Exercise materials section start
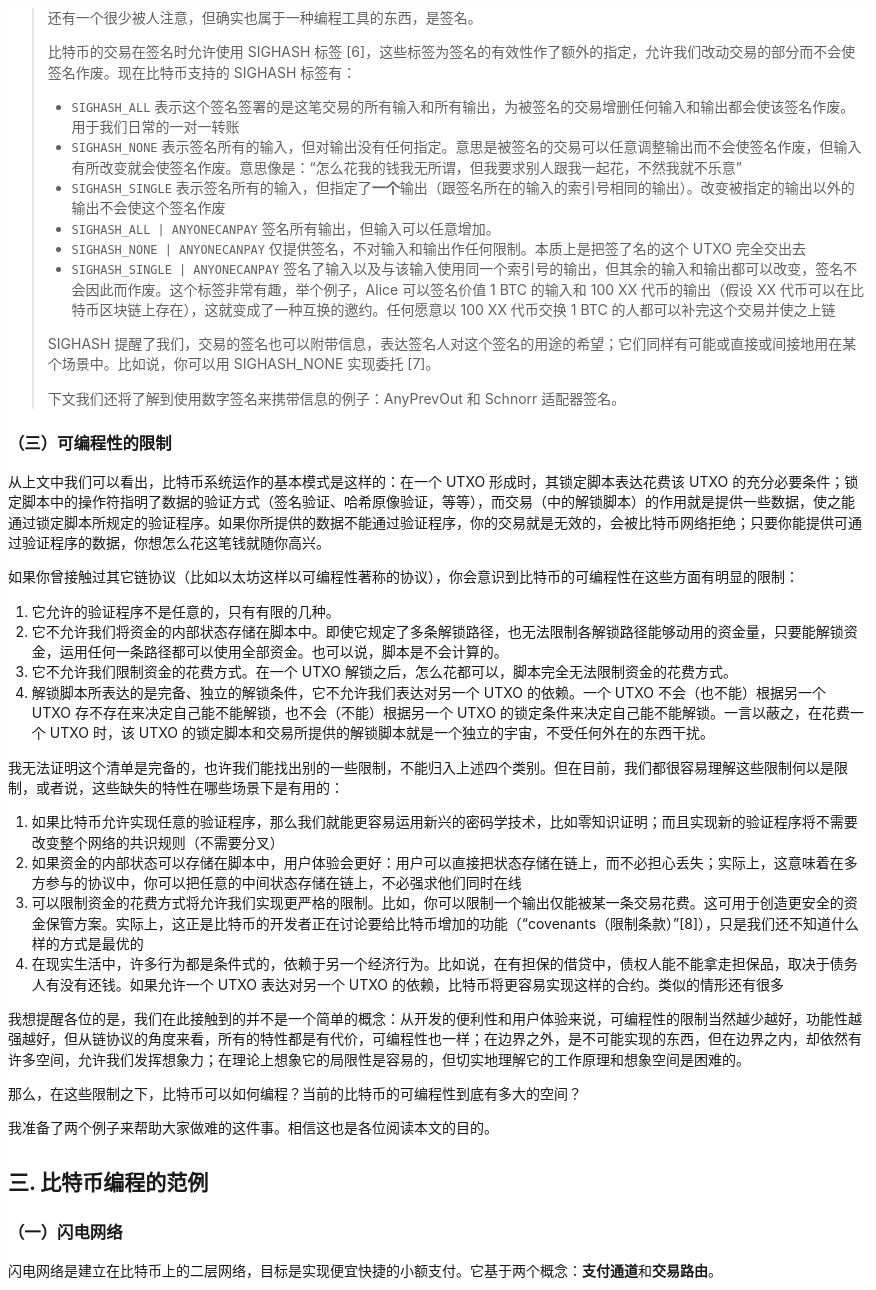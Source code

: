 > 还有一个很少被人注意，但确实也属于一种编程工具的东西，是签名。
>
> 比特币的交易在签名时允许使用 SIGHASH 标签 [6]，这些标签为签名的有效性作了额外的指定，允许我们改动交易的部分而不会使签名作废。现在比特币支持的 SIGHASH 标签有：
>
> -  ` SIGHASH_ALL ` 表示这个签名签署的是这笔交易的所有输入和所有输出，为被签名的交易增删任何输入和输出都会使该签名作废。用于我们日常的一对一转账
> -  ` SIGHASH_NONE ` 表示签名所有的输入，但对输出没有任何指定。意思是被签名的交易可以任意调整输出而不会使签名作废，但输入有所改变就会使签名作废。意思像是：“怎么花我的钱我无所谓，但我要求别人跟我一起花，不然我就不乐意”
> -  ` SIGHASH_SINGLE ` 表示签名所有的输入，但指定了**一个**输出（跟签名所在的输入的索引号相同的输出）。改变被指定的输出以外的输出不会使这个签名作废
> - ` SIGHASH_ALL | ANYONECANPAY ` 签名所有输出，但输入可以任意增加。
> - ` SIGHASH_NONE | ANYONECANPAY ` 仅提供签名，不对输入和输出作任何限制。本质上是把签了名的这个 UTXO 完全交出去
> -  ` SIGHASH_SINGLE | ANYONECANPAY ` 签名了输入以及与该输入使用同一个索引号的输出，但其余的输入和输出都可以改变，签名不会因此而作废。这个标签非常有趣，举个例子，Alice 可以签名价值 1 BTC 的输入和 100 XX 代币的输出（假设 XX 代币可以在比特币区块链上存在），这就变成了一种互换的邀约。任何愿意以 100 XX 代币交换 1 BTC 的人都可以补完这个交易并使之上链
>
> SIGHASH 提醒了我们，交易的签名也可以附带信息，表达签名人对这个签名的用途的希望；它们同样有可能或直接或间接地用在某个场景中。比如说，你可以用 SIGHASH_NONE 实现委托 [7]。
>
> 下文我们还将了解到使用数字签名来携带信息的例子：AnyPrevOut 和 Schnorr 适配器签名。

### （三）可编程性的限制

从上文中我们可以看出，比特币系统运作的基本模式是这样的：在一个 UTXO 形成时，其锁定脚本表达花费该 UTXO 的充分必要条件；锁定脚本中的操作符指明了数据的验证方式（签名验证、哈希原像验证，等等），而交易（中的解锁脚本）的作用就是提供一些数据，使之能通过锁定脚本所规定的验证程序。如果你所提供的数据不能通过验证程序，你的交易就是无效的，会被比特币网络拒绝；只要你能提供可通过验证程序的数据，你想怎么花这笔钱就随你高兴。

如果你曾接触过其它链协议（比如以太坊这样以可编程性著称的协议），你会意识到比特币的可编程性在这些方面有明显的限制：

1. 它允许的验证程序不是任意的，只有有限的几种。
2. 它不允许我们将资金的内部状态存储在脚本中。即使它规定了多条解锁路径，也无法限制各解锁路径能够动用的资金量，只要能解锁资金，运用任何一条路径都可以使用全部资金。也可以说，脚本是不会计算的。
3. 它不允许我们限制资金的花费方式。在一个 UTXO 解锁之后，怎么花都可以，脚本完全无法限制资金的花费方式。
4. 解锁脚本所表达的是完备、独立的解锁条件，它不允许我们表达对另一个 UTXO 的依赖。一个 UTXO 不会（也不能）根据另一个 UTXO 存不存在来决定自己能不能解锁，也不会（不能）根据另一个 UTXO 的锁定条件来决定自己能不能解锁。一言以蔽之，在花费一个 UTXO 时，该 UTXO 的锁定脚本和交易所提供的解锁脚本就是一个独立的宇宙，不受任何外在的东西干扰。

我无法证明这个清单是完备的，也许我们能找出别的一些限制，不能归入上述四个类别。但在目前，我们都很容易理解这些限制何以是限制，或者说，这些缺失的特性在哪些场景下是有用的：

1. 如果比特币允许实现任意的验证程序，那么我们就能更容易运用新兴的密码学技术，比如零知识证明；而且实现新的验证程序将不需要改变整个网络的共识规则（不需要分叉）
2. 如果资金的内部状态可以存储在脚本中，用户体验会更好：用户可以直接把状态存储在链上，而不必担心丢失；实际上，这意味着在多方参与的协议中，你可以把任意的中间状态存储在链上，不必强求他们同时在线
3. 可以限制资金的花费方式将允许我们实现更严格的限制。比如，你可以限制一个输出仅能被某一条交易花费。这可用于创造更安全的资金保管方案。实际上，这正是比特币的开发者正在讨论要给比特币增加的功能（“covenants（限制条款）”[8]），只是我们还不知道什么样的方式是最优的
4. 在现实生活中，许多行为都是条件式的，依赖于另一个经济行为。比如说，在有担保的借贷中，债权人能不能拿走担保品，取决于债务人有没有还钱。如果允许一个 UTXO 表达对另一个 UTXO 的依赖，比特币将更容易实现这样的合约。类似的情形还有很多

我想提醒各位的是，我们在此接触到的并不是一个简单的概念：从开发的便利性和用户体验来说，可编程性的限制当然越少越好，功能性越强越好，但从链协议的角度来看，所有的特性都是有代价，可编程性也一样；在边界之外，是不可能实现的东西，但在边界之内，却依然有许多空间，允许我们发挥想象力；在理论上想象它的局限性是容易的，但切实地理解它的工作原理和想象空间是困难的。

那么，在这些限制之下，比特币可以如何编程？当前的比特币的可编程性到底有多大的空间？

我准备了两个例子来帮助大家做难的这件事。相信这也是各位阅读本文的目的。

## 三. 比特币编程的范例

### （一）闪电网络

闪电网络是建立在比特币上的二层网络，目标是实现便宜快捷的小额支付。它基于两个概念：**支付通道**和**交易路由**。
Exercise materials section end
• _Assignment_: The response must hold only the lines above from the line with "SIGHASH_ALL | ANYONECANPAY" through the line with "### （三）可编程性的限制", each copied exactly, both ends kept.

• _Exercise answer_:
> - ` SIGHASH_ALL | ANYONECANPAY ` 签名所有输出，但输入可以任意增加。
> - ` SIGHASH_NONE | ANYONECANPAY ` 仅提供签名，不对输入和输出作任何限制。本质上是把签了名的这个 UTXO 完全交出去
> -  ` SIGHASH_SINGLE | ANYONECANPAY ` 签名了输入以及与该输入使用同一个索引号的输出，但其余的输入和输出都可以改变，签名不会因此而作废。这个标签非常有趣，举个例子，Alice 可以签名价值 1 BTC 的输入和 100 XX 代币的输出（假设 XX 代币可以在比特币区块链上存在），这就变成了一种互换的邀约。任何愿意以 100 XX 代币交换 1 BTC 的人都可以补完这个交易并使之上链
>
> SIGHASH 提醒了我们，交易的签名也可以附带信息，表达签名人对这个签名的用途的希望；它们同样有可能或直接或间接地用在某个场景中。比如说，你可以用 SIGHASH_NONE 实现委托 [7]。
>
> 下文我们还将了解到使用数字签名来携带信息的例子：AnyPrevOut 和 Schnorr 适配器签名。

### （三）可编程性的限制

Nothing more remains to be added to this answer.